For example, Chen et al. used in situ XES to detect the spin state evolution of CoFe2O4 (CFO) catalysts during OER with or without external magnetic field (0.4 T) intervention. They found that the spin states of Fe and Co gradually increased in the voltage range of 1.4–1.8 V, and the variation amplitude of the spin state was larger under the intervention of an external magnetic field. This explains, from the perspective of spin state, the significant impact of the external magnetic field on the CFO catalyst during the OER process, which greatly enhances the catalytic activity of this catalyst (Fig. 7h and i).93 Juan Herranz et al. also used in situ XES to study the variation of the spin state of Fe–N–C catalysts with voltage during electrochemical catalysis. They found that when the voltage changed from 0.9 V to 0.2 V, the average spin state of the catalyst decreased from 0.8 to 0.55, and when the voltage recovered, the spin state also increased and returned to its original state. This indicates that the spin state of this catalyst exhibits high reversibility with voltage changes, which provides great help for in-depth understanding of the dynamic evolution of the electronic structure of its active sites.94 Furthermore, in electrochemical energy storage, Faisal M. Alamgir et al. probed the spin state changes of four different LIB cathode materials (LiCoO2 (LCO), Li[Ni1/3Co1/3Mn1/3]O2 (NMC111), Li[Ni0.8Co0.1Mn0.1]O2 (NMC811), and LiFePO4 (LFP)) during charging using operando XES. They observed distinct variations among the four materials: the intensity of the Kβ1,3 peak gradually increased in LCO and NMC111 during charging, indicating enhanced spin states, whereas it decreased in NMC811 and LFP, suggesting diminished spin states.
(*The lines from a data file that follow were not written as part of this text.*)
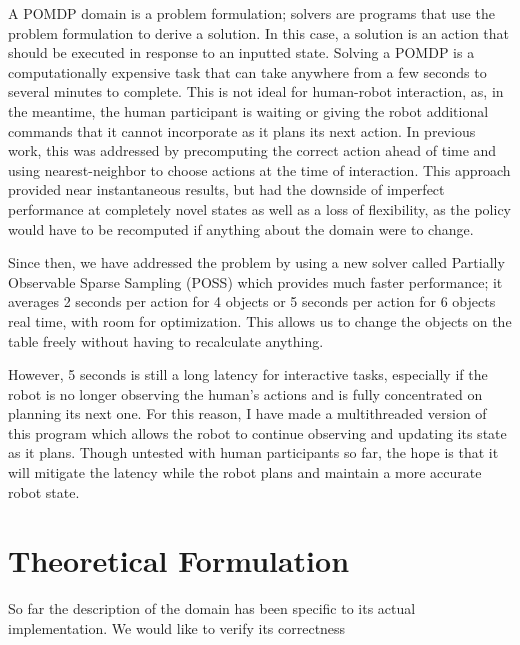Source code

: \documentclass{article}
\begin{document}
A POMDP domain is a problem formulation; solvers are programs that use the problem formulation to derive a solution. In this case, a solution is an action that should be executed in response to an inputted state. Solving a POMDP is a computationally expensive task that can take anywhere from a few seconds to several minutes to complete. This is not ideal for human-robot interaction, as, in the meantime, the human participant is waiting or giving the robot additional commands that it cannot incorporate as it plans its next action. In previous work, this was addressed by precomputing the correct action ahead of time and using nearest-neighbor to choose actions at the time of interaction. This approach provided near instantaneous results, but had the downside of imperfect performance at completely novel states as well as a loss of flexibility, as the policy would have to be recomputed if anything about the domain were to change. 

Since then, we have addressed the problem by using a new solver called Partially Observable Sparse Sampling (POSS) which provides much faster performance; it averages 2 seconds per action for 4 objects or 5 seconds per action for 6 objects real time, with room for optimization. This allows us to change the objects on the table freely without having to recalculate anything. 

However, 5 seconds is still a long latency for interactive tasks, especially if the robot is no longer observing the human's actions and is fully concentrated on planning its next one. For this reason, I have made a multithreaded version of this program which allows the robot to continue observing and updating its state as it plans. Though untested with human participants so far, the hope is that it will mitigate the latency while the robot plans and maintain a more accurate robot state. 


\section{Theoretical Formulation}

So far the description of the domain has been specific to its actual implementation. We would like to verify its correctness 
\end{document}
These findings reveal that different LIB cathode materials undergo distinct mechanisms of electronic structure changes during charge–discharge processes.95

4 Spin electrochemical materials and their applications

4.1 Electrocatalysis

With the continuous deepening of the basic research on spin effects in electrocatalysis, studies based on spin not only analyze reaction pathways and reaction intermediates from the thermodynamic perspective, but also analyze phenomena such as electron transfer from the kinetic perspective. Given the differences in reaction conditions, the mechanism of spin effects in different electrocatalytic systems needs to be systematically classified and sorted out.
4.1.1 Electrocatalytic oxygen reduction reaction (ORR). The ORR is a pivotal electrochemical process involving multi-step electron transfer and plays a central role in enabling efficient clean energy conversion technologies. Crucially, the spin state of catalysts determines the adsorption energies of key intermediates, thereby governing ORR performance. Optimization of ligand structures around central metal ions, physical field induction, and heterojunction-based gradient orbital coupling represent viable approaches for spin state manipulation.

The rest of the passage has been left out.